Go to talk
ggplot2 lets you intuitively translate variables to visual
representation. You specify how variables (e.g. sex, age, employment
status) are to be communicated via visual channels (x and y axis
position, color, transparency, etc). However, in ggplot2 these
specifications are individual-variable-to-individual-visual-channel
which does not lend itself easily to visualizations in the world of
dimension reduction (e.g. PCA, t-SNE, umap). The usual
one-var-to-one-aesthetic requirement means that it may not feel obvious
how to extend ggplot2 for dimensionality reduction visualization, which
deals with characterizing many variables. So while using ggplot2
under-the-hood is common in the dim-red space, it feels like there may
be less consistency across dim-red APIs. For users of these APIs,
getting quickly acquainted with techniques (students) or doing
comparative work (practitioners) may be more challenging than it needs
to be. The {ggdims} package explores a new dims() and dims_expand()
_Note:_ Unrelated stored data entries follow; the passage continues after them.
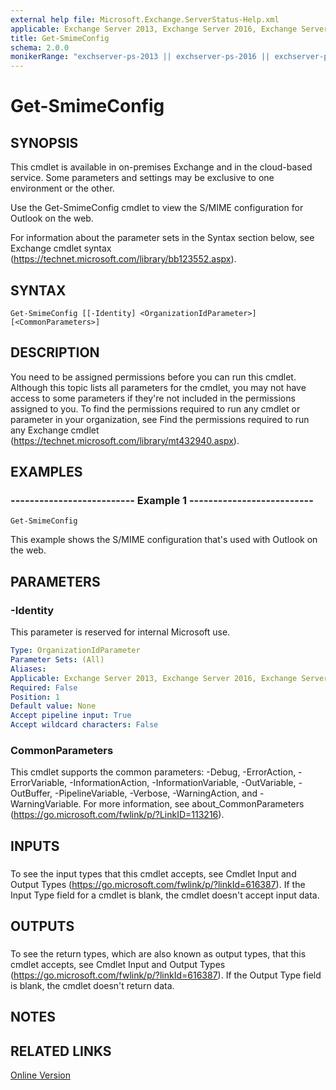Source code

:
 ```yaml
---
external help file: Microsoft.Exchange.ServerStatus-Help.xml
applicable: Exchange Server 2013, Exchange Server 2016, Exchange Server 2019, Exchange Online, Exchange Online Protection
title: Get-SmimeConfig
schema: 2.0.0
monikerRange: "exchserver-ps-2013 || exchserver-ps-2016 || exchserver-ps-2019 || exchonline-ps || eop-ps"
---
```


# Get-SmimeConfig

## SYNOPSIS
This cmdlet is available in on-premises Exchange and in the cloud-based service. Some parameters and settings may be exclusive to one environment or the other.

Use the Get-SmimeConfig cmdlet to view the S/MIME configuration for Outlook on the web.

For information about the parameter sets in the Syntax section below, see Exchange cmdlet syntax (https://technet.microsoft.com/library/bb123552.aspx).

## SYNTAX

```
Get-SmimeConfig [[-Identity] <OrganizationIdParameter>] [<CommonParameters>]
```

## DESCRIPTION
You need to be assigned permissions before you can run this cmdlet. Although this topic lists all parameters for the cmdlet, you may not have access to some parameters if they're not included in the permissions assigned to you. To find the permissions required to run any cmdlet or parameter in your organization, see Find the permissions required to run any Exchange cmdlet (https://technet.microsoft.com/library/mt432940.aspx).

## EXAMPLES

### -------------------------- Example 1 --------------------------
```
Get-SmimeConfig
```

This example shows the S/MIME configuration that's used with Outlook on the web.

## PARAMETERS

### -Identity
This parameter is reserved for internal Microsoft use.

```yaml
Type: OrganizationIdParameter
Parameter Sets: (All)
Aliases:
Applicable: Exchange Server 2013, Exchange Server 2016, Exchange Server 2019, Exchange Online, Exchange Online Protection
Required: False
Position: 1
Default value: None
Accept pipeline input: True
Accept wildcard characters: False
```

### CommonParameters
This cmdlet supports the common parameters: -Debug, -ErrorAction, -ErrorVariable, -InformationAction, -InformationVariable, -OutVariable, -OutBuffer, -PipelineVariable, -Verbose, -WarningAction, and -WarningVariable. For more information, see about_CommonParameters (https://go.microsoft.com/fwlink/p/?LinkID=113216).

## INPUTS

###  
To see the input types that this cmdlet accepts, see Cmdlet Input and Output Types (https://go.microsoft.com/fwlink/p/?linkId=616387). If the Input Type field for a cmdlet is blank, the cmdlet doesn't accept input data.

## OUTPUTS

###  
To see the return types, which are also known as output types, that this cmdlet accepts, see Cmdlet Input and Output Types (https://go.microsoft.com/fwlink/p/?linkId=616387). If the Output Type field is blank, the cmdlet doesn't return data.

## NOTES

## RELATED LINKS

[Online Version](https://technet.microsoft.com/library/4b29fa89-0840-4fe9-8885-019fcef2e02b.aspx)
utility that could help with greater consistency across dim-red APIs,
with standard ggplots, and within the ggplot2 extension ecosystem.
ggdims proposes the following API:
library(ggplot2)
ggplot(data = my_high_dimensional_data) +
aes(dims = dims(var1:var200, var205)) + # or similar
geom_reduction_technique() # default dim-red to 2D
last_plot() +
aes(color = label) # indicate category
Here, doing some further thinking about a dimensionality reduction framework for ggplot2. Based on some previous work: 2025-07-18, 2025-08-19, 2025-10-11 and discussions ggplot-extension-club/discussions/117 and ggplot-extension-club/discussions/18
library(tidyverse)
ggplot(data = cars) +
aes(x = speed, y = dist) ->
data_and_vars_plot_specs
data_and_vars_plot_specs +
geom_point()

#> [1] "rc9143" "rc9144" "rc9145" "rc9146" "rc9147" "continent"
library(ggdims)
unga_rcid_wide[1:5, 1:5]
#> # A tibble: 5 × 5
#> country country_code rc3 rc4 rc5
#> <chr> <chr> <dbl> <dbl> <dbl>
#> 1 United States US 1 0 0
#> 2 Canada CA 0 0 0
#> 3 Cuba CU 1 0 1
#> 4 Haiti HT 1 0 0
#> 5 Dominican Republic DO 1 0 0
unga_pca <- unga_rcid_wide |>
ggplot() +
aes(dims = dims(rc3:rc9147)) +
geom_pca() +
aes(fill = continent) +
labs(title = "PCA")
unga_tsne <- ggplot(unga_rcid_wide) +
aes(dims = dims(rc3:rc9147)) +
geom_tsne() +
aes(fill = continent) +
labs(title = "t-SNE")
unga_umap <-
ggplot(unga_rcid_wide) +
aes(dims = dims(rc3:rc9147)) +
geom_umap() +
aes(fill = continent) +
labs(title = "UMAP")
library(patchwork)
unga_pca + unga_tsne + unga_umap +
plot_layout(guides = "collect") +
plot_annotation(title = "UN General Assembly voting country projections")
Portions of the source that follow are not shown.